Carmakers see stability and uncertainty (02/11/09)

A group of major manufacturers have indicated that the automotive industry is well on the way to recovery, Reuters reports.

Ford, Renault, Peugeot, Toyota and BMW all agreed that sales should be strong in the latter part of 2009 as government incentives bring consumers to showrooms.

However, all five stressed that a full rebound is not imminent, as next year could be difficult in terms of transaction volumes.

Toyota Narrows Loss Forecast on Government Stimulus (05/11/09)

Toyota has increased its global vehicle sales forecast to 7.03 million, up from an August estimate of 6.6 million.

Despite being forced to shut its New United Motor Manufacturing plant - the first such closure in the company's history - Toyota believes 2009 could see increased sales in Japan for the first time in five years.

"Demand-stimulating measures by governments worldwide have contributed to our revised targets for the full fiscal year," Executive Vice President Yoichiro Ichimaru told Bloomberg.

"We continue to make improvements in the reduction of fixed costs."

Global car sales have bottomed-Nissan/Renault's Ghosn (08/11/09)

Carlos Ghosn, head of both Nissan and Renault, has suggested that global auto sales will reach roughly 60 million units in both 2009 and 2010.

"It looks like we are here hitting a plateau," he said at a World Economic Forum event in New Delhi, according to Reuters.

"All plans of expansion and capacity can be resumed with a much more solid understanding of how this crisis will end up."

Meanwhile, Volkswagen-Porsche has surpassed Toyota as the world's largest automaker, it has been suggested.

According to estimates by Global Insight, the German giant has produced 4.4 million vehicles so far in 2009, in comparison with a figure of four million for its Japanese rival.

The change can largely be explained by Toyota's decision to cut output from 2.1 million cars to 1.1 million cars in the first quarter of the year.

"That extremely hard brake has been keeping Toyota behind Volkswagen by quite a margin," Global Insight Director Christoph Sturmer told the Guardian.

"Due to government incentives, Volkswagen was not forced to decelerate so hard."

Electric cars 'may not cut CO2 emissions or oil dependency' (12/11/09)

Electric vehicles may not have the ability to reduce CO2 emissions or the consumption of oil, according to a new report.

The study, which was conducted by the Environmental Transport Association, claimed that the vehicles will not be truly green unless they run on electricity produced by renewable energy systems.

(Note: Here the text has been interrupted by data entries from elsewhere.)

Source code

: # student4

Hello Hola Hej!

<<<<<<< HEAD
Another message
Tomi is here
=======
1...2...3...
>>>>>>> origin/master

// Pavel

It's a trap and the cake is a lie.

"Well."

In addition, the report claimed that sales of the cars are unlikely to account for more than 25 per cent of new registrations by 2050.

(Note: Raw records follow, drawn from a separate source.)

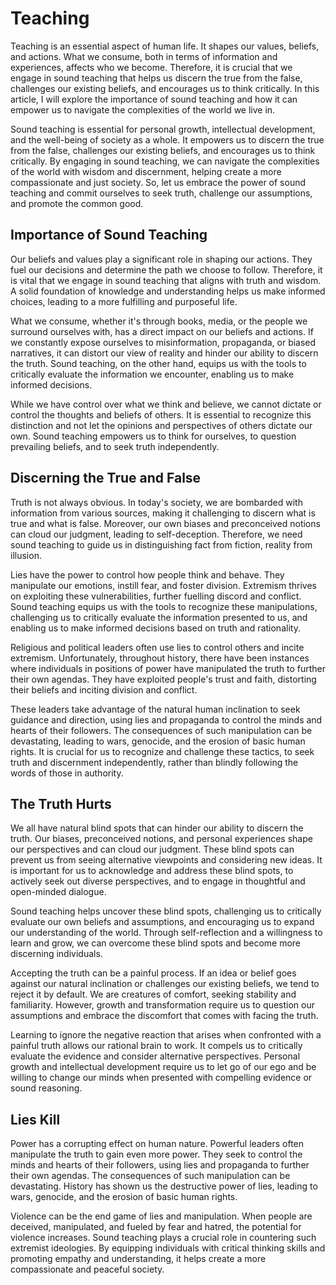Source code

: # Teaching

Teaching is an essential aspect of human life. It shapes our values, beliefs, and actions. What we
consume, both in terms of information and experiences, affects who we become. Therefore, it is
crucial that we engage in sound teaching that helps us discern the true from the false, challenges
our existing beliefs, and encourages us to think critically. In this article, I will explore the
importance of sound teaching and how it can empower us to navigate the complexities of the world we
live in.

Sound teaching is essential for personal growth, intellectual development, and the
well-being of society as a whole. It empowers us to discern the true from the false, challenges our
existing beliefs, and encourages us to think critically. By engaging in sound teaching, we can
navigate the complexities of the world with wisdom and discernment, helping create a more
compassionate and just society. So, let us embrace the power of sound teaching and commit ourselves
to seek truth, challenge our assumptions, and promote the common good.



## Importance of Sound Teaching

Our beliefs and values play a significant role in shaping our actions. They fuel our decisions and
determine the path we choose to follow. Therefore, it is vital that we engage in sound teaching
that aligns with truth and wisdom. A solid foundation of knowledge and understanding helps us make
informed choices, leading to a more fulfilling and purposeful life.

What we consume, whether it's through books, media, or the people we surround ourselves with, has a
direct impact on our beliefs and actions. If we constantly expose ourselves to misinformation,
propaganda, or biased narratives, it can distort our view of reality and hinder our ability to
discern the truth. Sound teaching, on the other hand, equips us with the tools to critically
evaluate the information we encounter, enabling us to make informed decisions.

While we have control over what we think and believe, we cannot dictate or control the thoughts and
beliefs of others. It is essential to recognize this distinction and not let the opinions and
perspectives of others dictate our own. Sound teaching empowers us to think for ourselves, to
question prevailing beliefs, and to seek truth independently.


## Discerning the True and False

Truth is not always obvious. In today's society, we are bombarded with information from various
sources, making it challenging to discern what is true and what is false. Moreover, our own biases
and preconceived notions can cloud our judgment, leading to self-deception. Therefore, we need
sound teaching to guide us in distinguishing fact from fiction, reality from illusion.

Lies have the power to control how people think and behave. They manipulate our emotions, instill
fear, and foster division. Extremism thrives on exploiting these vulnerabilities, further fuelling
discord and conflict. Sound teaching equips us with the tools to recognize these manipulations,
challenging us to critically evaluate the information presented to us, and enabling us to make
informed decisions based on truth and rationality.

Religious and political leaders often use lies to control others and incite extremism.
Unfortunately, throughout history, there have been instances where individuals in positions of
power have manipulated the truth to further their own agendas. They have exploited people's trust
and faith, distorting their beliefs and inciting division and conflict. 

These leaders take advantage of the natural human inclination to seek guidance and direction, using
lies and propaganda to control the minds and hearts of their followers. The consequences of such
manipulation can be devastating, leading to wars, genocide, and the erosion of basic human rights.
It is crucial for us to recognize and challenge these tactics, to seek truth and discernment
independently, rather than blindly following the words of those in authority.


## The Truth Hurts

We all have natural blind spots that can hinder our ability to discern the truth. Our biases,
preconceived notions, and personal experiences shape our perspectives and can cloud our judgment.
These blind spots can prevent us from seeing alternative viewpoints and considering new ideas. It
is important for us to acknowledge and address these blind spots, to actively seek out diverse
perspectives, and to engage in thoughtful and open-minded dialogue. 

Sound teaching helps uncover these blind spots, challenging us to critically evaluate our own
beliefs and assumptions, and encouraging us to expand our understanding of the world. Through
self-reflection and a willingness to learn and grow, we can overcome these blind spots and become
more discerning individuals.

Accepting the truth can be a painful process. If an idea or belief goes against our natural
inclination or challenges our existing beliefs, we tend to reject it by default. We are creatures
of comfort, seeking stability and familiarity. However, growth and transformation require us to
question our assumptions and embrace the discomfort that comes with facing the truth.

Learning to ignore the negative reaction that arises when confronted with a painful truth allows our
rational brain to work. It compels us to critically evaluate the evidence and consider alternative
perspectives. Personal growth and intellectual development require us to let go of our ego and be
willing to change our minds when presented with compelling evidence or sound reasoning.


## Lies Kill

Power has a corrupting effect on human nature. Powerful leaders often manipulate the truth to gain
even more power. They seek to control the minds and hearts of their followers, using lies and
propaganda to further their own agendas. The consequences of such manipulation can be devastating.
History has shown us the destructive power of lies, leading to wars, genocide, and the erosion of
basic human rights.

Violence can be the end game of lies and manipulation. When people are deceived, manipulated, and
fueled by fear and hatred, the potential for violence increases. Sound teaching plays a crucial
role in countering such extremist ideologies. By equipping individuals with critical thinking
skills and promoting empathy and understanding, it helps create a more compassionate and peaceful
society.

BMW to Build New China Plant on Luxury-Car Demand (12/11/09)

BMW has announced that it will build a new plant in China to meet rising demand in the country.

The automaker plans to construct a $732 million facility which will have an initial capacity of 100,000 vehicles per year by 2012, with an expected further rise to 300,000.

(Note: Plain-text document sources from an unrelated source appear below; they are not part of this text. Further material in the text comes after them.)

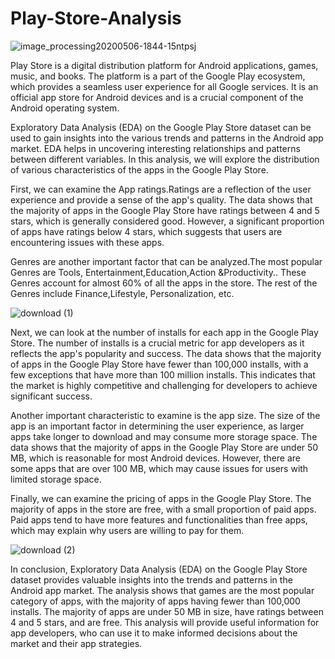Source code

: # Play-Store-Analysis

![image_processing20200506-1844-15ntpsj](https://user-images.githubusercontent.com/122104510/229830060-29f72710-f2b6-4d17-9e87-06cb403a20d2.gif)


Play Store is a digital distribution platform for Android applications, games, music, and books. The platform is a part of the Google Play ecosystem, which provides a seamless user experience for all Google services. It is an official app store for Android devices and is a crucial component of the Android operating system.

Exploratory Data Analysis (EDA) on the Google Play Store dataset can be used to gain insights into the various trends and patterns in the Android app market. EDA helps in uncovering interesting relationships and patterns between different variables. In this analysis, we will explore the distribution of various characteristics of the apps in the Google Play Store.

First, we can examine the App ratings.Ratings are a reflection of the user experience and provide a sense of the app's quality. The data shows that the majority of apps in the Google Play Store have ratings between 4 and 5 stars, which is generally considered good. However, a significant proportion of apps have ratings below 4 stars, which suggests that users are encountering issues with these apps.

Genres are another important factor that can be analyzed.The most popular Genres are Tools, Entertainment,Education,Action &Productivity.. These Genres account for almost 60% of all the apps in the store. The rest of the Genres include Finance,Lifestyle, Personalization, etc.

![download (1)](https://user-images.githubusercontent.com/122104510/230719258-8aba10ab-dcaa-4242-8a60-9b897a36ec5c.png)


Next, we can look at the number of installs for each app in the Google Play Store. The number of installs is a crucial metric for app developers as it reflects the app's popularity and success. The data shows that the majority of apps in the Google Play Store have fewer than 100,000 installs, with a few exceptions that have more than 100 million installs. This indicates that the market is highly competitive and challenging for developers to achieve significant success.

Another important characteristic to examine is the app size. The size of the app is an important factor in determining the user experience, as larger apps take longer to download and may consume more storage space. The data shows that the majority of apps in the Google Play Store are under 50 MB, which is reasonable for most Android devices. However, there are some apps that are over 100 MB, which may cause issues for users with limited storage space.

Finally, we can examine the pricing of apps in the Google Play Store. The majority of apps in the store are free, with a small proportion of paid apps. Paid apps tend to have more features and functionalities than free apps, which may explain why users are willing to pay for them.

![download (2)](https://user-images.githubusercontent.com/122104510/230719284-13f37de2-f8de-4640-a0b8-07275ab4fdb6.png)



In conclusion, Exploratory Data Analysis (EDA) on the Google Play Store dataset provides valuable insights into the trends and patterns in the Android app market. The analysis shows that games are the most popular category of apps, with the majority of apps having fewer than 100,000 installs. The majority of apps are under 50 MB in size, have ratings between 4 and 5 stars, and are free. This analysis will provide useful information for app developers, who can use it to make informed decisions about the market and their app strategies.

In addition, the move will see capacity at the company's existing plant in Shenyang more than double to 75,000 units per year by the end of 2010.

European Oct passenger car sales up 11.2 pct-ACEA (16/11/09)

Finally, the European Automobile Manufacturers' Association has revealed that passenger car sales increased by 11.2 per cent across the continent in October.

There was a major discrepancy between western Europe, which saw a 15.8 per cent sales increase during the month, and eastern Europe, where a 36.9 per cent slump was registered.

According to the body, a total of 12,206,381 new cars were sold in the first ten months of the year, which represents a five per cent decline from the same period in 2008.